#### [PROMPT]
Check each line of the entries below for the word "complete", and copy the lines that have it.

--- START ---

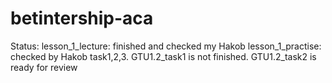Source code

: # betintership-aca

Status:
lesson_1_lecture: finished and checked my Hakob
lesson_1_practise: checked by Hakob task1,2,3. GTU1.2_task1 is not finished. GTU1.2_task2 is ready for review

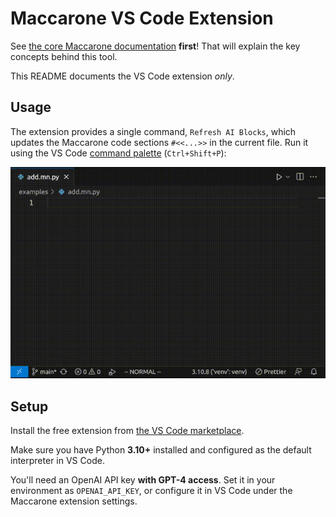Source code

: Maccarone VS Code Extension
===========================

See [the core Maccarone documentation](https://github.com/bsilverthorn/maccarone) **first**! That will explain the key concepts behind this tool.

This README documents the VS Code extension _only_.

## Usage

The extension provides a single command, `Refresh AI Blocks`, which updates the Maccarone code sections `#<<...>>` in the current file. Run it using the VS Code [command palette](https://code.visualstudio.com/docs/getstarted/userinterface#_command-palette) (`Ctrl+Shift+P`):

![screencap of usage example](./images/screencap-20230629.gif)

## Setup

Install the free extension from [the VS Code marketplace](https://marketplace.visualstudio.com/items?itemName=maccarone.maccarone).

Make sure you have Python **3.10+** installed and configured as the default interpreter in VS Code.

You'll need an OpenAI API key **with GPT-4 access**. Set it in your environment as `OPENAI_API_KEY`, or configure it in VS Code under the Maccarone extension settings.
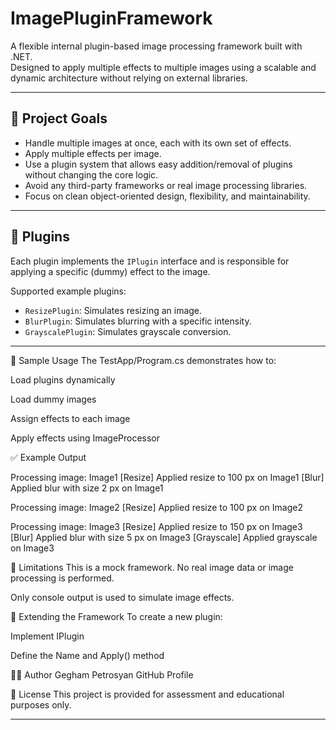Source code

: # ImagePluginFramework

A flexible internal plugin-based image processing framework built with .NET.  
Designed to apply multiple effects to multiple images using a scalable and dynamic architecture without relying on external libraries.

---

## 🔧 Project Goals

- Handle multiple images at once, each with its own set of effects.
- Apply multiple effects per image.
- Use a plugin system that allows easy addition/removal of plugins without changing the core logic.
- Avoid any third-party frameworks or real image processing libraries.
- Focus on clean object-oriented design, flexibility, and maintainability.

---



## 🧩 Plugins

Each plugin implements the `IPlugin` interface and is responsible for applying a specific (dummy) effect to the image.  

Supported example plugins:
- `ResizePlugin`: Simulates resizing an image.
- `BlurPlugin`: Simulates blurring with a specific intensity.
- `GrayscalePlugin`: Simulates grayscale conversion.

---

🧪 Sample Usage
The TestApp/Program.cs demonstrates how to:

Load plugins dynamically

Load dummy images

Assign effects to each image

Apply effects using ImageProcessor

✅ Example Output

Processing image: Image1
[Resize] Applied resize to 100 px on Image1
[Blur] Applied blur with size 2 px on Image1

Processing image: Image2
[Resize] Applied resize to 100 px on Image2

Processing image: Image3
[Resize] Applied resize to 150 px on Image3
[Blur] Applied blur with size 5 px on Image3
[Grayscale] Applied grayscale on Image3

🚫 Limitations
This is a mock framework. No real image data or image processing is performed.

Only console output is used to simulate image effects.

🔄 Extending the Framework
To create a new plugin:

Implement IPlugin

Define the Name and Apply() method


🧑‍💻 Author
Gegham Petrosyan
GitHub Profile

📃 License
This project is provided for assessment and educational purposes only.

---
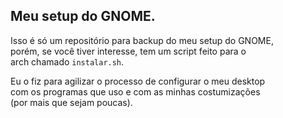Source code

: ## Meu setup do GNOME.

Isso é só um repositório para backup do meu setup do GNOME,  
porém, se você tiver interesse, tem um script feito para o  
arch chamado `instalar.sh`.

Eu o fiz para agilizar o processo de configurar o meu desktop  
com os programas que uso e com as minhas costumizações  
(por mais que sejam poucas).  
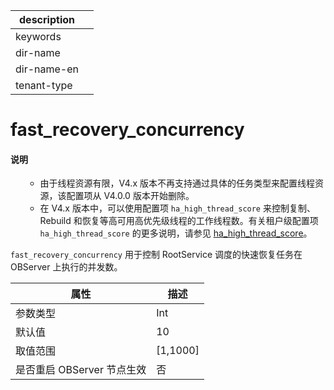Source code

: |description||
|---|---|
|keywords||
|dir-name||
|dir-name-en||
|tenant-type||

# fast_recovery_concurrency

<main id="notice" type='explain'>
<h4>说明</h4>
<ul>
<ul><li>由于线程资源有限，V4.x 版本不再支持通过具体的任务类型来配置线程资源，该配置项从 V4.0.0 版本开始删除。</li>
<li>在 V4.x 版本中，可以使用配置项 <code>ha_high_thread_score</code> 来控制复制、Rebuild 和恢复等高可用高优先级线程的工作线程数。有关租户级配置项 <code>ha_high_thread_score</code> 的更多说明，请参见 <a href="../400.tenant-level-configuration-items/3400.ha_high_thread_score.md">ha_high_thread_score</a>。</li></ul>
</main>

`fast_recovery_concurrency` 用于控制 RootService 调度的快速恢复任务在 OBServer 上执行的并发数。

|        属性        |     描述     |
|------------------|------------|
| 参数类型             | Int         |
| 默认值              | 10         |
| 取值范围             | \[1,1000\] |
| 是否重启 OBServer 节点生效 | 否          |


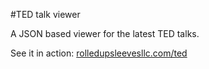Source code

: #TED talk viewer  

A JSON based viewer for the latest TED talks.

See it in action: [rolledupsleevesllc.com/ted](http://rolledupsleevesllc.com/ted)
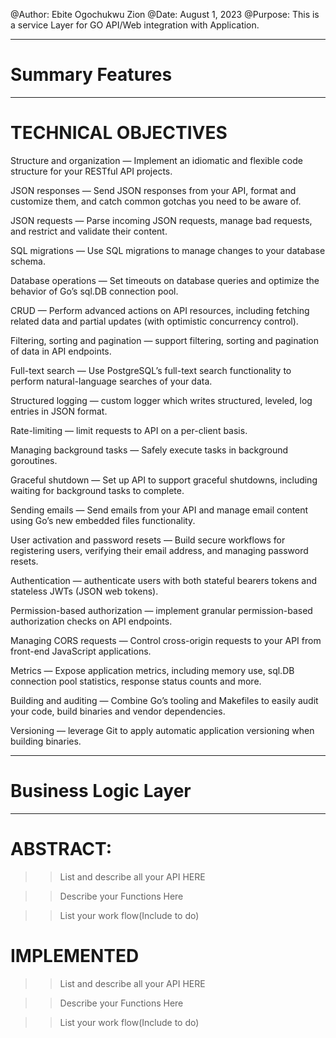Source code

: 
 @Author: Ebite Ogochukwu Zion
 @Date: August 1, 2023
 @Purpose: This is a service Layer for GO API/Web integration with Application. 

------------------
# Summary Features
------------------
# TECHNICAL OBJECTIVES 

Structure and organization — Implement an idiomatic and flexible code structure for your RESTful API projects.

JSON responses — Send JSON responses from your API, format and customize them, and catch common gotchas you need to be aware of.

JSON requests —  Parse incoming JSON requests, manage bad requests, and restrict and validate their content.

SQL migrations — Use SQL migrations to manage changes to your database schema.

Database operations — Set timeouts on database queries and optimize the behavior of Go’s sql.DB connection pool.

CRUD — Perform advanced actions on  API resources, including fetching related data and partial updates (with optimistic concurrency control).

Filtering, sorting and pagination —  support filtering, sorting and pagination of data in API endpoints.

Full-text search — Use PostgreSQL’s full-text search functionality to perform natural-language searches of your data.

Structured logging — custom logger which writes structured, leveled, log entries in JSON format.

Rate-limiting — limit requests to  API on a per-client basis.

Managing background tasks — Safely execute tasks in background goroutines.

Graceful shutdown — Set up API to support graceful shutdowns, including waiting for background tasks to complete.

Sending emails — Send emails from your API and manage email content using Go’s new embedded files functionality.

User activation and password resets — Build secure workflows for registering users, verifying their email address, and managing password resets.

Authentication —  authenticate users with both stateful bearers tokens and stateless JWTs (JSON web tokens).

Permission-based authorization —  implement granular permission-based authorization checks on API endpoints.

Managing CORS requests — Control cross-origin requests to your API from front-end JavaScript applications.

Metrics — Expose application metrics, including memory use, sql.DB connection pool statistics, response status counts and more.

Building and auditing — Combine Go’s tooling and Makefiles to easily audit your code, build binaries and vendor dependencies.

Versioning —  leverage Git to apply automatic application versioning when building binaries.

--------------------
# Business Logic Layer
---------------------
# ABSTRACT:
>>List and describe all your API HERE

>>Describe your Functions Here

>>List your work flow(Include to do)

# IMPLEMENTED
>>List and describe all your API HERE

>>Describe your Functions Here

>>List your work flow(Include to do)
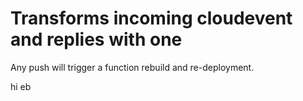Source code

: # Transforms incoming cloudevent and replies with one

Any push will trigger a function rebuild and re-deployment.

hi eb
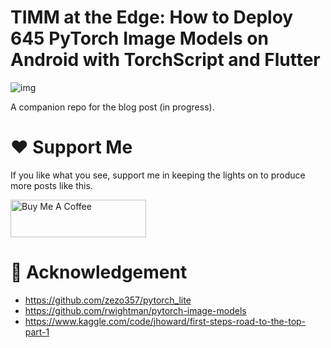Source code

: # TIMM at the Edge: How to Deploy 645 PyTorch Image Models on Android with TorchScript and Flutter

![img](https://dicksonneoh.com/images/portfolio/timm_torchscript_flutter/post_image.png)

A companion repo for the blog post (in progress).

# ❤️ Support Me
If you like what you see, support me in keeping the lights on to produce more posts like this.

<a href="https://www.buymeacoffee.com/dicksonneoh" target="_blank"><img src="https://cdn.buymeacoffee.com/buttons/v2/default-blue.png" alt="Buy Me A Coffee" style="height: 60px !important;width: 217px !important;" ></a>


# 🙏 Acknowledgement

+ https://github.com/zezo357/pytorch_lite
+ https://github.com/rwightman/pytorch-image-models
+ https://www.kaggle.com/code/jhoward/first-steps-road-to-the-top-part-1
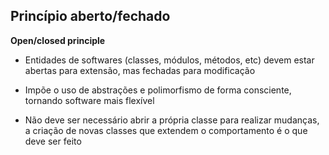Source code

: ## Princípio aberto/fechado
**Open/closed principle**

- Entidades de softwares (classes, módulos, métodos, etc) devem estar abertas para extensão, mas fechadas para modificação

- Impõe o uso de abstrações e polimorfismo de forma consciente, tornando software mais flexível

- Não deve ser necessário abrir a própria classe para realizar mudanças, a criação de novas classes que extendem o comportamento é o que deve ser feito
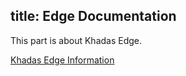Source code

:title: Edge Documentation
---

This part is about Khadas Edge.

[Khadas Edge Information](https://www.khadas.com/edge)

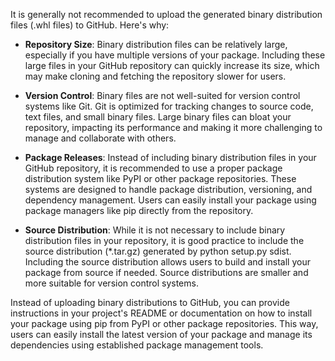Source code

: It is generally not recommended to upload the generated binary distribution files (.whl files) to GitHub. Here's why:

  - **Repository Size**: Binary distribution files can be relatively large, especially if you have multiple versions of your package. Including these large files in your GitHub repository can quickly increase its size, which may make cloning and fetching the repository slower for users.

  - **Version Control**: Binary files are not well-suited for version control systems like Git. Git is optimized for tracking changes to source code, text files, and small binary files. Large binary files can bloat your repository, impacting its performance and making it more challenging to manage and collaborate with others.

  - **Package Releases**: Instead of including binary distribution files in your GitHub repository, it is recommended to use a proper package distribution system like PyPI or other package repositories. These systems are designed to handle package distribution, versioning, and dependency management. Users can easily install your package using package managers like pip directly from the repository.

  - **Source Distribution**: While it is not necessary to include binary distribution files in your repository, it is good practice to include the source distribution (*.tar.gz) generated by python setup.py sdist. Including the source distribution allows users to build and install your package from source if needed. Source distributions are smaller and more suitable for version control systems.

Instead of uploading binary distributions to GitHub, you can provide instructions in your project's README or documentation on how to install your package using pip from PyPI or other package repositories. This way, users can easily install the latest version of your package and manage its dependencies using established package management tools.
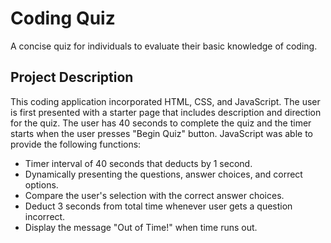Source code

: # Coding Quiz
A concise quiz for individuals to evaluate their basic knowledge of coding.
## Project Description
This coding application incorporated HTML, CSS, and JavaScript. The user is first presented with a starter page that includes description and direction for the quiz. The user has 40 seconds to complete the quiz and the timer starts when the user presses "Begin Quiz" button. JavaScript was able to provide the following functions:
- Timer interval of 40 seconds that deducts by 1 second.
- Dynamically presenting the questions, answer choices, and correct options.
- Compare the user's selection with the correct answer choices.
- Deduct 3 seconds from total time whenever user gets a question incorrect.
- Display the message "Out of Time!" when time runs out.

--- END ---

#### [RESPONSE AREA]
Graceful shutdown — Set up API to support graceful shutdowns, including waiting for background tasks to complete.
This coding application incorporated HTML, CSS, and JavaScript. The user is first presented with a starter page that includes description and direction for the quiz. The user has 40 seconds to complete the quiz and the timer starts when the user presses "Begin Quiz" button. JavaScript was able to provide the following functions:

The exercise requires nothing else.